私が下を向いて書き物をしている時に、生徒さんが話しかけてきてくれました。
「先生~?ここがわからんのやけどー!」
ここってどこよ…
同じものを見ているならわからなくもないでしょうが、私は楽譜を見ていません。
「ここってどこ?」と聞いてみると、「う~ん?ここー」と言う生徒さん。
何度言ってもらっても、私が見ない限り「ここ」では通じません。
小節数で伝えたり、何段目の何小節目という言い方をしたりする必要があります。
そう伝えてくれれば、こちらもどこの話かわかります。
もしくは、言葉で伝えられないなら、その場所を見せにくるか、見に来て欲しいとお願いするか。

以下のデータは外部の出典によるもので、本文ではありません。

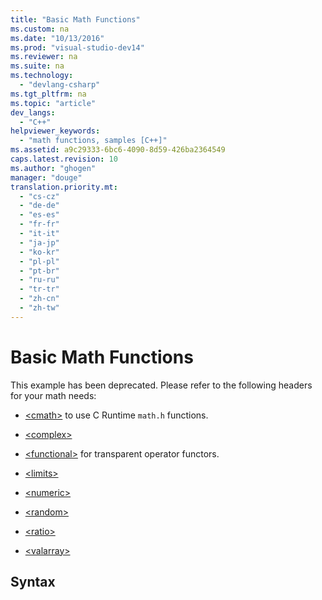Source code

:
 ```yaml
---
title: "Basic Math Functions"
ms.custom: na
ms.date: "10/13/2016"
ms.prod: "visual-studio-dev14"
ms.reviewer: na
ms.suite: na
ms.technology: 
  - "devlang-csharp"
ms.tgt_pltfrm: na
ms.topic: "article"
dev_langs: 
  - "C++"
helpviewer_keywords: 
  - "math functions, samples [C++]"
ms.assetid: a9c29333-6bc6-4090-8d59-426ba2364549
caps.latest.revision: 10
ms.author: "ghogen"
manager: "douge"
translation.priority.mt: 
  - "cs-cz"
  - "de-de"
  - "es-es"
  - "fr-fr"
  - "it-it"
  - "ja-jp"
  - "ko-kr"
  - "pl-pl"
  - "pt-br"
  - "ru-ru"
  - "tr-tr"
  - "zh-cn"
  - "zh-tw"
---
```

# Basic Math Functions
This example has been deprecated. Please refer to the following headers for your math needs:  
  
-   [\<cmath>](../Topic/%3Ccmath%3E.md) to use C Runtime `math.h` functions.  
  
-   [\<complex>](../Topic/%3Ccomplex%3E.md)  
  
-   [\<functional>](../Topic/%3Cfunctional%3E.md) for transparent operator functors.  
  
-   [\<limits>](../Topic/%3Climits%3E.md)  
  
-   [\<numeric>](../Topic/%3Cnumeric%3E.md)  
  
-   [\<random>](../Topic/%3Crandom%3E.md)  
  
-   [\<ratio>](../Topic/%3Cratio%3E.md)  
  
-   [\<valarray>](../Topic/%3Cvalarray%3E.md)  
  
## Syntax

「ここ」では伝わらないということを理解する前に、そもそも伝わったかどうかも気にしていないのです。
そして、何がわからない?と聞くと「何かわからんのやけど」と。
それでは何に困っているのかわかりません。
「わからない」と言っているのですから、音や高さがわからないのか、長さやリズムがわからないのか…
それとも、きちんと弾けているのかどうかわからないということか…
こういう生徒さん、案外たくさんいます。
「ここ」とか「これ」とか、きちんと指定して伝えない生徒さん。
「何が」ということを的確に伝えない生徒さん。
そして、伝わったかどうかを全く気にしていない生徒さん。
これは一見、ピアノには関係ないように思えます。
ですが、私は、伝える力は表現する力に繋がると思っていますし、持っている語彙力は経験値や想像力と関係していると思っています。
そして、その時の相手や状況に合わせて適切な会話をするというような判断能力も、ピアノには必要な力だと思っています。
小節を学んでからは、私はレッスンで「7小節目と8小節目が…」というような伝え方をします。
小節数で会話をするようになったはずなのに、例えば、私が生徒さんに「今失敗したところはどこ?」という質問をした時に、「何小節目」と答えずに指で楽譜の場所を指す生徒さん…
きちんと「何小節目」という伝え方をしてくれる生徒さんは、私が「3段目の4小節目が…」とか言った時に、すぐに目がその小節にいきます。
ですが、いつも指差しで伝えている生徒さんは、そうはいきません。
「ここ」ではわからん…
何度も言うのですが、やっぱり「ここが…」と言ってくる生徒さん。